Task to carry out:
Please repeat every entry exactly as given, apart from dropping the images.

[Data entries]
= = = = =

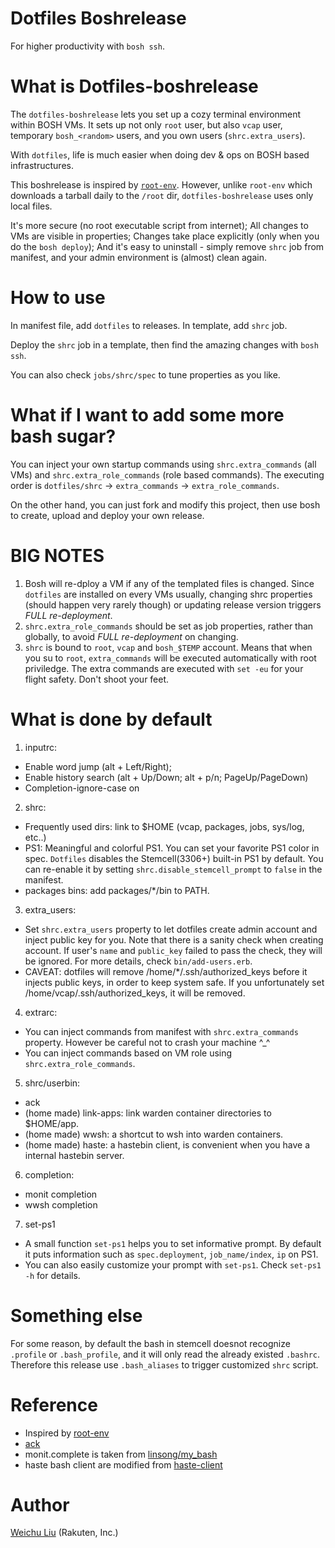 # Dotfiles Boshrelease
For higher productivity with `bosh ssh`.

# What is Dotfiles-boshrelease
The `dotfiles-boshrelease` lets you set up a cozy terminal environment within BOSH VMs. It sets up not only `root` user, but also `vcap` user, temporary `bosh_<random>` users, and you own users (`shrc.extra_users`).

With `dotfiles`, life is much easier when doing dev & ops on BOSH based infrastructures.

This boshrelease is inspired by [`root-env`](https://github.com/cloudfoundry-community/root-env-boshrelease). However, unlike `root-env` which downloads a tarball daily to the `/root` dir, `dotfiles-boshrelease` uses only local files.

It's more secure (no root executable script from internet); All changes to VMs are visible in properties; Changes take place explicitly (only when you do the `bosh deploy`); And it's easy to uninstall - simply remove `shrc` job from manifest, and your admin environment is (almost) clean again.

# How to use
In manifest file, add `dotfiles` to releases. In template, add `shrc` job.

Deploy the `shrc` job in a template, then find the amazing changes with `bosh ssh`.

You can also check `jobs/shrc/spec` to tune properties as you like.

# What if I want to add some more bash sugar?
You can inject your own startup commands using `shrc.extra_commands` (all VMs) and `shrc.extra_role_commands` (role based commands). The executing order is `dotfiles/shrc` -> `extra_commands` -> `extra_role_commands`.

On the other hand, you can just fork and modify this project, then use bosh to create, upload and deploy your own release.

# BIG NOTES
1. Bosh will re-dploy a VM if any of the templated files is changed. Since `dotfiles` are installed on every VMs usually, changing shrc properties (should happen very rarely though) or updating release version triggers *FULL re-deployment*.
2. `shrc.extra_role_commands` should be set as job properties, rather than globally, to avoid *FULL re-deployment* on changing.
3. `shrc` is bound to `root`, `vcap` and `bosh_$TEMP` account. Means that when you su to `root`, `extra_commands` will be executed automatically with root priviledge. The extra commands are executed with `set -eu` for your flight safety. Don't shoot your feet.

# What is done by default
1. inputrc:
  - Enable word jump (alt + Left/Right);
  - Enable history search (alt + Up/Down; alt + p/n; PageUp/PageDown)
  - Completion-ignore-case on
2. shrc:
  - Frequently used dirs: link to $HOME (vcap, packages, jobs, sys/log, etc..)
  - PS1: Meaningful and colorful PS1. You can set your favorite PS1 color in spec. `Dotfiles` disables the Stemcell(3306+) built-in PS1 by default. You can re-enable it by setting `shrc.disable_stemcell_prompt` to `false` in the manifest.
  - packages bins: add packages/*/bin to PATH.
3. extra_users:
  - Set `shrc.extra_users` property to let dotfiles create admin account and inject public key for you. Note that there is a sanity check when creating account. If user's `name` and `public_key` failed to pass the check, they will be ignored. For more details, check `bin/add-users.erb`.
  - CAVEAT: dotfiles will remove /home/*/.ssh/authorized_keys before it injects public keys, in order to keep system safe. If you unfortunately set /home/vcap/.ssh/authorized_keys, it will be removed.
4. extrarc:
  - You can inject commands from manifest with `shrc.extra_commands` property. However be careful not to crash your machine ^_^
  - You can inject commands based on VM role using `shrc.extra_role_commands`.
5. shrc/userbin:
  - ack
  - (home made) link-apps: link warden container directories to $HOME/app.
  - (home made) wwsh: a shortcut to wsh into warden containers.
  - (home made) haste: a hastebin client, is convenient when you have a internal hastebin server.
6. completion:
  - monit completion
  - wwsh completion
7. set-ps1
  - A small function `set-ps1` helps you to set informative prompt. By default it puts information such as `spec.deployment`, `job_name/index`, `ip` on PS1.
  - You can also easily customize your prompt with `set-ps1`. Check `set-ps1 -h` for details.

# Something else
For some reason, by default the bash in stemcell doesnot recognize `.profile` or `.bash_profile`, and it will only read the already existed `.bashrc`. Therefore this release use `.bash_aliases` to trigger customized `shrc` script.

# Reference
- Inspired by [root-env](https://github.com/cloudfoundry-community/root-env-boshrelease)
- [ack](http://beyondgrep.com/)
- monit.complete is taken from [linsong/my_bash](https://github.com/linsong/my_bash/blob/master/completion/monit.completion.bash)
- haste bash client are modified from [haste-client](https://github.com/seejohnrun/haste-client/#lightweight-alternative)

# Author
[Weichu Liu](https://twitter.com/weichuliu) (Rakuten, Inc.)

= = = = =

Result below:
 # Dotfiles Boshrelease
For higher productivity with `bosh ssh`.

# What is Dotfiles-boshrelease
The `dotfiles-boshrelease` lets you set up a cozy terminal environment within BOSH VMs. It sets up not only `root` user, but also `vcap` user, temporary `bosh_<random>` users, and you own users (`shrc.extra_users`).

With `dotfiles`, life is much easier when doing dev & ops on BOSH based infrastructures.

This boshrelease is inspired by [`root-env`](https://github.com/cloudfoundry-community/root-env-boshrelease). However, unlike `root-env` which downloads a tarball daily to the `/root` dir, `dotfiles-boshrelease` uses only local files.

It's more secure (no root executable script from internet); All changes to VMs are visible in properties; Changes take place explicitly (only when you do the `bosh deploy`); And it's easy to uninstall - simply remove `shrc` job from manifest, and your admin environment is (almost) clean again.

# How to use
In manifest file, add `dotfiles` to releases. In template, add `shrc` job.

Deploy the `shrc` job in a template, then find the amazing changes with `bosh ssh`.

You can also check `jobs/shrc/spec` to tune properties as you like.

# What if I want to add some more bash sugar?
You can inject your own startup commands using `shrc.extra_commands` (all VMs) and `shrc.extra_role_commands` (role based commands). The executing order is `dotfiles/shrc` -> `extra_commands` -> `extra_role_commands`.

On the other hand, you can just fork and modify this project, then use bosh to create, upload and deploy your own release.

# BIG NOTES
1. Bosh will re-dploy a VM if any of the templated files is changed. Since `dotfiles` are installed on every VMs usually, changing shrc properties (should happen very rarely though) or updating release version triggers *FULL re-deployment*.
2. `shrc.extra_role_commands` should be set as job properties, rather than globally, to avoid *FULL re-deployment* on changing.
3. `shrc` is bound to `root`, `vcap` and `bosh_$TEMP` account. Means that when you su to `root`, `extra_commands` will be executed automatically with root priviledge. The extra commands are executed with `set -eu` for your flight safety. Don't shoot your feet.

# What is done by default
1. inputrc:
  - Enable word jump (alt + Left/Right);
  - Enable history search (alt + Up/Down; alt + p/n; PageUp/PageDown)
  - Completion-ignore-case on
2. shrc:
  - Frequently used dirs: link to $HOME (vcap, packages, jobs, sys/log, etc..)
  - PS1: Meaningful and colorful PS1. You can set your favorite PS1 color in spec. `Dotfiles` disables the Stemcell(3306+) built-in PS1 by default. You can re-enable it by setting `shrc.disable_stemcell_prompt` to `false` in the manifest.
  - packages bins: add packages/*/bin to PATH.
3. extra_users:
  - Set `shrc.extra_users` property to let dotfiles create admin account and inject public key for you. Note that there is a sanity check when creating account. If user's `name` and `public_key` failed to pass the check, they will be ignored. For more details, check `bin/add-users.erb`.
  - CAVEAT: dotfiles will remove /home/*/.ssh/authorized_keys before it injects public keys, in order to keep system safe. If you unfortunately set /home/vcap/.ssh/authorized_keys, it will be removed.
4. extrarc:
  - You can inject commands from manifest with `shrc.extra_commands` property. However be careful not to crash your machine ^_^
  - You can inject commands based on VM role using `shrc.extra_role_commands`.
5. shrc/userbin:
  - ack
  - (home made) link-apps: link warden container directories to $HOME/app.
  - (home made) wwsh: a shortcut to wsh into warden containers.
  - (home made) haste: a hastebin client, is convenient when you have a internal hastebin server.
6. completion:
  - monit completion
  - wwsh completion
7. set-ps1
  - A small function `set-ps1` helps you to set informative prompt. By default it puts information such as `spec.deployment`, `job_name/index`, `ip` on PS1.
  - You can also easily customize your prompt with `set-ps1`. Check `set-ps1 -h` for details.

# Something else
For some reason, by default the bash in stemcell doesnot recognize `.profile` or `.bash_profile`, and it will only read the already existed `.bashrc`. Therefore this release use `.bash_aliases` to trigger customized `shrc` script.

# Reference
- Inspired by [root-env](https://github.com/cloudfoundry-community/root-env-boshrelease)
- [ack](http://beyondgrep.com/)
- monit.complete is taken from [linsong/my_bash](https://github.com/linsong/my_bash/blob/master/completion/monit.completion.bash)
- haste bash client are modified from [haste-client](https://github.com/seejohnrun/haste-client/#lightweight-alternative)

# Author
[Weichu Liu](https://twitter.com/weichuliu) (Rakuten, Inc.)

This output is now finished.